見もの・読みもの日記

興味をひかれた図書、Webサイト、展覧会などを紹介。

修二会のお松明

2005-03-07 22:19:24 | 行ったもの(美術館・見仏)
○東大寺二月堂・修二会

今年も修二会を見に行ってきた(3月5日)。はじめて来たのは学生の頃だから、もう20年以上もむかしになる。その後も、時にはひとりで、時には友人と連れ立って、5、6回は来ている。最後までお堂に残っていたこともあるし、途中で帰ったこともある。

 

 去年は最終日の3月14日に来たのだが、出遅れて、お松明に間に合わなかった。あとひといきで二月堂が見えてくるという石段の途中で、「どっ」という歓声が聞こえ、広場に着いたときは全て終わっていた。しかたがないので、帰る人波に混じって駅のほうに流れ、夕食を済ませたあと、10時過ぎにもう一度、二月堂に戻ってきた。熱心な参籠客で埋まった座敷の外に立って、いよいよクライマックスを迎える行法を拝観した。12~14日深夜の見ものは、なんといっても「韃靼(だったん)」であるが、この話はまた後日にゆずる。

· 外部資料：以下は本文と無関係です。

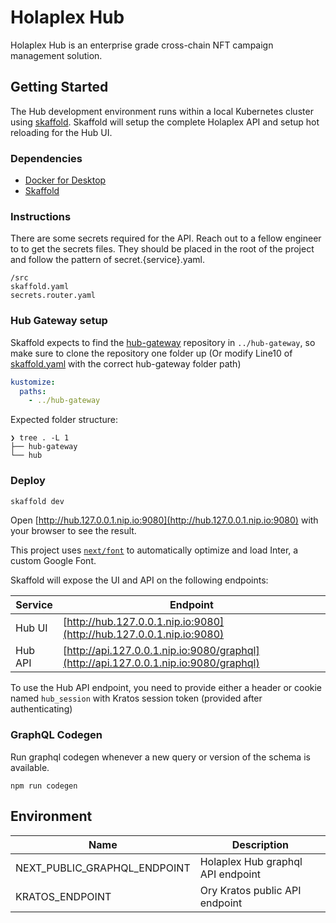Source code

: # Holaplex Hub

Holaplex Hub is an enterprise grade cross-chain NFT campaign management solution.

## Getting Started

The Hub development environment runs within a local Kubernetes cluster using [skaffold](https://skaffold.dev/). Skaffold will setup the complete Holaplex API and setup hot reloading for the Hub UI.

### Dependencies

- [Docker for Desktop](https://docs.docker.com/desktop/)
- [Skaffold](https://skaffold.dev/)

### Instructions

There are some secrets required for the API. Reach out to a fellow engineer to to get the secrets files. They should be placed in the root of the project and follow the pattern of secret.{service}.yaml.

```
/src
skaffold.yaml
secrets.router.yaml
```

### Hub Gateway setup

Skaffold expects to find the [hub-gateway](https://github.com/holaplex/hub-gateway) repository in `../hub-gateway`, so make sure to clone the repository one folder up (Or modify Line10 of [skaffold.yaml](skaffold.yaml) with the correct hub-gateway folder path)

```yaml
kustomize:
  paths:
    - ../hub-gateway
```

Expected folder structure:

```
❯ tree . -L 1
├── hub-gateway
└── hub
```

### Deploy

```bash
skaffold dev
```

Open [http://hub.127.0.0.1.nip.io:9080](http://hub.127.0.0.1.nip.io:9080) with your browser to see the result.

This project uses [`next/font`](https://nextjs.org/docs/basic-features/font-optimization) to automatically optimize and load Inter, a custom Google Font.

Skaffold will expose the UI and API on the following endpoints:

| Service | Endpoint                                                                             |
| ------- | ------------------------------------------------------------------------------------ |
| Hub UI  | [http://hub.127.0.0.1.nip.io:9080](http://hub.127.0.0.1.nip.io:9080)                 |
| Hub API | [http://api.127.0.0.1.nip.io:9080/graphql](http://api.127.0.0.1.nip.io:9080/graphql) |

To use the Hub API endpoint, you need to provide either a header or cookie named `hub_session` with Kratos session token (provided after authenticating)

### GraphQL Codegen

Run graphql codegen whenever a new query or version of the schema is available.

```
npm run codegen
```

## Environment

| Name                         | Description                       |
| ---------------------------- | --------------------------------- |
| NEXT_PUBLIC_GRAPHQL_ENDPOINT | Holaplex Hub graphql API endpoint |
| KRATOS_ENDPOINT              | Ory Kratos public API endpoint    |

 今年は、去年見逃したお松明の「リベンジ」に的を絞ることにした。と、決めていたのに、和歌山から大阪を経て、JR奈良駅に着いたのはもう6時過ぎ。慌てて駅前のホテルにチェックインし、なんとかお松明上堂(7時)の10分前に、二月堂の下にたどり着いた。むかしは、お水取り(12日)の日以外は、もう少しすいていたと思うのだが、すごい人出だった。

 この日、3月5日は、修二会を始めた実忠和尚の忌日に当たる。二月堂の向かいの開山堂には、開基・良弁上人の像と背中あわせに、実忠和尚の像が祀られているが、良弁忌の12月16日以外はひっそりと門を閉じているので、知る人は少ない。お松明に熱狂する見物客は皆、開山堂にお尻を向けたままだった。二月堂の方角を向いて安置された実忠の像は、暗い扉の奥から、彼らの背中ごしに今年のお松明を透かし見ているのだろうか。それとも?

 実忠は、修二会の最中に謎の失踪を遂げた(遺体は見つかっていない)ため、暗殺説も根強いが、昨年夏、「実忠和尚は今も平和を願いながら、彼が消えた須弥壇の下を走っている」という、ロマンチックなコンセプトのアートプロジェクトも行われている。

■東大寺アートプロジェクト「実忠の三つの不思議な花」(関連サイトはリンク切れ)
 http://event.japandesign.ne.jp/news/1229040705/

 お松明のあとは「酒肆春鹿」で一献。奈良の夜を楽しんで宿へ戻った。